*** Opening of DATA PROVIDED ***

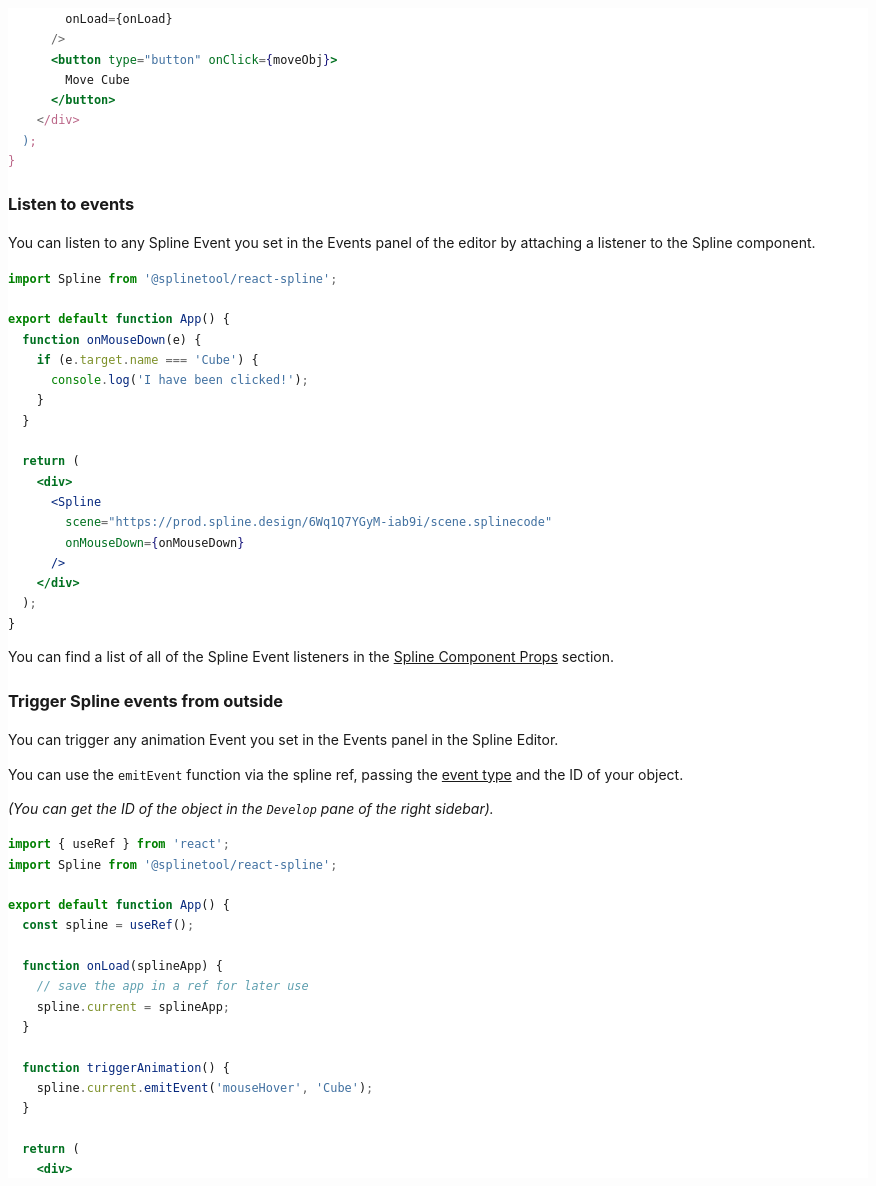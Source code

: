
 ```jsx
        onLoad={onLoad}
      />
      <button type="button" onClick={moveObj}>
        Move Cube
      </button>
    </div>
  );
}
```

### Listen to events

You can listen to any Spline Event you set in the Events panel of the editor by attaching a listener to the Spline component.

```jsx
import Spline from '@splinetool/react-spline';

export default function App() {
  function onMouseDown(e) {
    if (e.target.name === 'Cube') {
      console.log('I have been clicked!');
    }
  }

  return (
    <div>
      <Spline
        scene="https://prod.spline.design/6Wq1Q7YGyM-iab9i/scene.splinecode"
        onMouseDown={onMouseDown}
      />
    </div>
  );
}
```

You can find a list of all of the Spline Event listeners in the [Spline Component Props](#spline-component-props) section.

### Trigger Spline events from outside

You can trigger any animation Event you set in the Events panel in the Spline Editor.

You can use the `emitEvent` function via the spline ref, passing the [event type](#spline-events) and the ID of your object.

_(You can get the ID of the object in the `Develop` pane of the right sidebar)._

```jsx
import { useRef } from 'react';
import Spline from '@splinetool/react-spline';

export default function App() {
  const spline = useRef();

  function onLoad(splineApp) {
    // save the app in a ref for later use
    spline.current = splineApp;
  }

  function triggerAnimation() {
    spline.current.emitEvent('mouseHover', 'Cube');
  }

  return (
    <div>
```
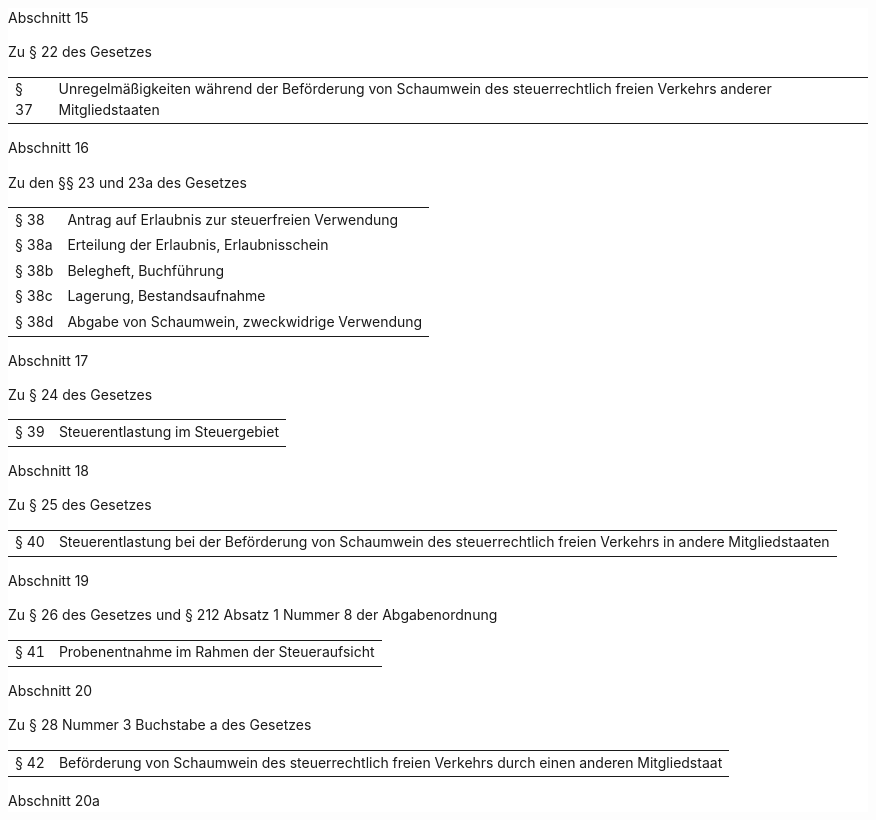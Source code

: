 Abschnitt 15

Zu § 22 des Gesetzes

|      |                                                                                                                       |
|------|-----------------------------------------------------------------------------------------------------------------------|
| § 37 | Unregelmäßigkeiten während der Beförderung von Schaumwein des steuerrechtlich freien Verkehrs anderer Mitgliedstaaten |

Abschnitt 16

Zu den §§ 23 und 23a des Gesetzes

|       |                                                  |
|-------|--------------------------------------------------|
| § 38  | Antrag auf Erlaubnis zur steuerfreien Verwendung |
| § 38a | Erteilung der Erlaubnis, Erlaubnisschein         |
| § 38b | Belegheft, Buchführung                           |
| § 38c | Lagerung, Bestandsaufnahme                       |
| § 38d | Abgabe von Schaumwein, zweckwidrige Verwendung   |

Abschnitt 17

Zu § 24 des Gesetzes

|      |                                  |
|------|----------------------------------|
| § 39 | Steuerentlastung im Steuergebiet |

Abschnitt 18

Zu § 25 des Gesetzes

|      |                                                                                                                   |
|------|-------------------------------------------------------------------------------------------------------------------|
| § 40 | Steuerentlastung bei der Beförderung von Schaumwein des steuerrechtlich freien Verkehrs in andere Mitgliedstaaten |

Abschnitt 19

Zu § 26 des Gesetzes und § 212 Absatz 1 Nummer 8 der Abgabenordnung

|      |                                             |
|------|---------------------------------------------|
| § 41 | Probenentnahme im Rahmen der Steueraufsicht |

Abschnitt 20

Zu § 28 Nummer 3 Buchstabe a des Gesetzes

|      |                                                                                                  |
|------|--------------------------------------------------------------------------------------------------|
| § 42 | Beförderung von Schaumwein des steuerrechtlich freien Verkehrs durch einen anderen Mitgliedstaat |

Abschnitt 20a

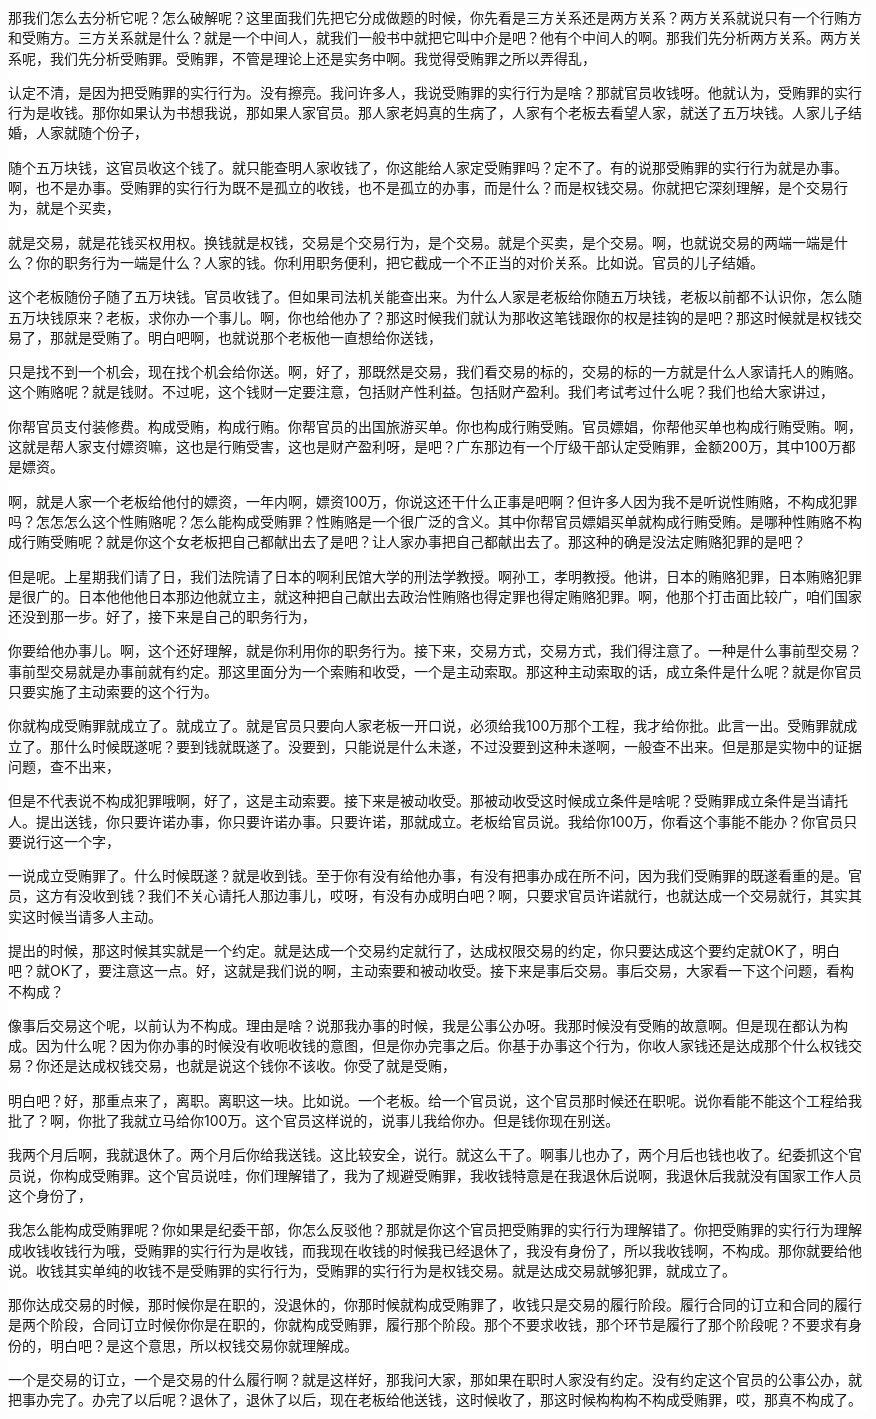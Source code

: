 那我们怎么去分析它呢？怎么破解呢？这里面我们先把它分成做题的时候，你先看是三方关系还是两方关系？两方关系就说只有一个行贿方和受贿方。三方关系就是什么？就是一个中间人，就我们一般书中就把它叫中介是吧？他有个中间人的啊。那我们先分析两方关系。两方关系呢，我们先分析受贿罪。受贿罪，不管是理论上还是实务中啊。我觉得受贿罪之所以弄得乱，

认定不清，是因为把受贿罪的实行行为。没有擦亮。我问许多人，我说受贿罪的实行行为是啥？那就官员收钱呀。他就认为，受贿罪的实行行为是收钱。那你如果认为书想我说，那如果人家官员。那人家老妈真的生病了，人家有个老板去看望人家，就送了五万块钱。人家儿子结婚，人家就随个份子，

随个五万块钱，这官员收这个钱了。就只能查明人家收钱了，你这能给人家定受贿罪吗？定不了。有的说那受贿罪的实行行为就是办事。啊，也不是办事。受贿罪的实行行为既不是孤立的收钱，也不是孤立的办事，而是什么？而是权钱交易。你就把它深刻理解，是个交易行为，就是个买卖，

就是交易，就是花钱买权用权。换钱就是权钱，交易是个交易行为，是个交易。就是个买卖，是个交易。啊，也就说交易的两端一端是什么？你的职务行为一端是什么？人家的钱。你利用职务便利，把它截成一个不正当的对价关系。比如说。官员的儿子结婚。

这个老板随份子随了五万块钱。官员收钱了。但如果司法机关能查出来。为什么人家是老板给你随五万块钱，老板以前都不认识你，怎么随五万块钱原来？老板，求你办一个事儿。啊，你也给他办了？那这时候我们就认为那收这笔钱跟你的权是挂钩的是吧？那这时候就是权钱交易了，那就是受贿了。明白吧啊，也就说那个老板他一直想给你送钱，

只是找不到一个机会，现在找个机会给你送。啊，好了，那既然是交易，我们看交易的标的，交易的标的一方就是什么人家请托人的贿赂。这个贿赂呢？就是钱财。不过呢，这个钱财一定要注意，包括财产性利益。包括财产盈利。我们考试考过什么呢？我们也给大家讲过，

你帮官员支付装修费。构成受贿，构成行贿。你帮官员的出国旅游买单。你也构成行贿受贿。官员嫖娼，你帮他买单也构成行贿受贿。啊，这就是帮人家支付嫖资嘛，这也是行贿受害，这也是财产盈利呀，是吧？广东那边有一个厅级干部认定受贿罪，金额200万，其中100万都是嫖资。

啊，就是人家一个老板给他付的嫖资，一年内啊，嫖资100万，你说这还干什么正事是吧啊？但许多人因为我不是听说性贿赂，不构成犯罪吗？怎怎怎么这个性贿赂呢？怎么能构成受贿罪？性贿赂是一个很广泛的含义。其中你帮官员嫖娼买单就构成行贿受贿。是哪种性贿赂不构成行贿受贿呢？就是你这个女老板把自己都献出去了是吧？让人家办事把自己都献出去了。那这种的确是没法定贿赂犯罪的是吧？

但是呢。上星期我们请了日，我们法院请了日本的啊利民馆大学的刑法学教授。啊孙工，孝明教授。他讲，日本的贿赂犯罪，日本贿赂犯罪是很广的。日本他他他日本那边他就立主，就这种把自己献出去政治性贿赂也得定罪也得定贿赂犯罪。啊，他那个打击面比较广，咱们国家还没到那一步。好了，接下来是自己的职务行为，

你要给他办事儿。啊，这个还好理解，就是你利用你的职务行为。接下来，交易方式，交易方式，我们得注意了。一种是什么事前型交易？事前型交易就是办事前就有约定。那这里面分为一个索贿和收受，一个是主动索取。那这种主动索取的话，成立条件是什么呢？就是你官员只要实施了主动索要的这个行为。

你就构成受贿罪就成立了。就成立了。就是官员只要向人家老板一开口说，必须给我100万那个工程，我才给你批。此言一出。受贿罪就成立了。那什么时候既遂呢？要到钱就既遂了。没要到，只能说是什么未遂，不过没要到这种未遂啊，一般查不出来。但是那是实物中的证据问题，查不出来，

但是不代表说不构成犯罪哦啊，好了，这是主动索要。接下来是被动收受。那被动收受这时候成立条件是啥呢？受贿罪成立条件是当请托人。提出送钱，你只要许诺办事，你只要许诺办事。只要许诺，那就成立。老板给官员说。我给你100万，你看这个事能不能办？你官员只要说行这一个字，

一说成立受贿罪了。什么时候既遂？就是收到钱。至于你有没有给他办事，有没有把事办成在所不问，因为我们受贿罪的既遂看重的是。官员，这方有没收到钱？我们不关心请托人那边事儿，哎呀，有没有办成明白吧？啊，只要求官员许诺就行，也就达成一个交易就行，其实其实这时候当请多人主动。

提出的时候，那这时候其实就是一个约定。就是达成一个交易约定就行了，达成权限交易的约定，你只要达成这个要约定就OK了，明白吧？就OK了，要注意这一点。好，这就是我们说的啊，主动索要和被动收受。接下来是事后交易。事后交易，大家看一下这个问题，看构不构成？

像事后交易这个呢，以前认为不构成。理由是啥？说那我办事的时候，我是公事公办呀。我那时候没有受贿的故意啊。但是现在都认为构成。因为什么呢？因为你办事的时候没有收呃收钱的意图，但是你办完事之后。你基于办事这个行为，你收人家钱还是达成那个什么权钱交易？你还是达成权钱交易，也就是说这个钱你不该收。你受了就是受贿，

明白吧？好，那重点来了，离职。离职这一块。比如说。一个老板。给一个官员说，这个官员那时候还在职呢。说你看能不能这个工程给我批了？啊，你批了我就立马给你100万。这个官员这样说的，说事儿我给你办。但是钱你现在别送。

我两个月后啊，我就退休了。两个月后你给我送钱。这比较安全，说行。就这么干了。啊事儿也办了，两个月后也钱也收了。纪委抓这个官员说，你构成受贿罪。这个官员说哇，你们理解错了，我为了规避受贿罪，我收钱特意是在我退休后说啊，我退休后我就没有国家工作人员这个身份了，

我怎么能构成受贿罪呢？你如果是纪委干部，你怎么反驳他？那就是你这个官员把受贿罪的实行行为理解错了。你把受贿罪的实行行为理解成收钱收钱行为哦，受贿罪的实行行为是收钱，而我现在收钱的时候我已经退休了，我没有身份了，所以我收钱啊，不构成。那你就要给他说。收钱其实单纯的收钱不是受贿罪的实行行为，受贿罪的实行行为是权钱交易。就是达成交易就够犯罪，就成立了。

那你达成交易的时候，那时候你是在职的，没退休的，你那时候就构成受贿罪了，收钱只是交易的履行阶段。履行合同的订立和合同的履行是两个阶段，合同订立时候你你是在职的，你就构成受贿罪，履行那个阶段。那个不要求收钱，那个环节是履行了那个阶段呢？不要求有身份的，明白吧？是这个意思，所以权钱交易你就理解成。

一个是交易的订立，一个是交易的什么履行啊？就是这样好，那我问大家，那如果在职时人家没有约定。没有约定这个官员的公事公办，就把事办完了。办完了以后呢？退休了，退休了以后，现在老板给他送钱，这时候收了，那这时候构构构不构成受贿罪，哎，那真不构成了。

*** Close of DATA PROVIDED ***

## ACTION ITEM
Only the lines from the start of the records to the one containing "Zu den §§ 23 und 23a des Gesetzes" should be repeated, exactly and with both ends kept; drop any pictures.

## FINAL ANSWER
Source code

:
 ```jsx
        onLoad={onLoad}
      />
      <button type="button" onClick={moveObj}>
        Move Cube
      </button>
    </div>
  );
}
```

### Listen to events

You can listen to any Spline Event you set in the Events panel of the editor by attaching a listener to the Spline component.

```jsx
import Spline from '@splinetool/react-spline';

export default function App() {
  function onMouseDown(e) {
    if (e.target.name === 'Cube') {
      console.log('I have been clicked!');
    }
  }

  return (
    <div>
      <Spline
        scene="https://prod.spline.design/6Wq1Q7YGyM-iab9i/scene.splinecode"
        onMouseDown={onMouseDown}
      />
    </div>
  );
}
```

You can find a list of all of the Spline Event listeners in the [Spline Component Props](#spline-component-props) section.

### Trigger Spline events from outside

You can trigger any animation Event you set in the Events panel in the Spline Editor.

You can use the `emitEvent` function via the spline ref, passing the [event type](#spline-events) and the ID of your object.

_(You can get the ID of the object in the `Develop` pane of the right sidebar)._

```jsx
import { useRef } from 'react';
import Spline from '@splinetool/react-spline';

export default function App() {
  const spline = useRef();

  function onLoad(splineApp) {
    // save the app in a ref for later use
    spline.current = splineApp;
  }

  function triggerAnimation() {
    spline.current.emitEvent('mouseHover', 'Cube');
  }

  return (
    <div>
```
Source code

: Abschnitt 15

Zu § 22 des Gesetzes

|      |                                                                                                                       |
|------|-----------------------------------------------------------------------------------------------------------------------|
| § 37 | Unregelmäßigkeiten während der Beförderung von Schaumwein des steuerrechtlich freien Verkehrs anderer Mitgliedstaaten |

Abschnitt 16

Zu den §§ 23 und 23a des Gesetzes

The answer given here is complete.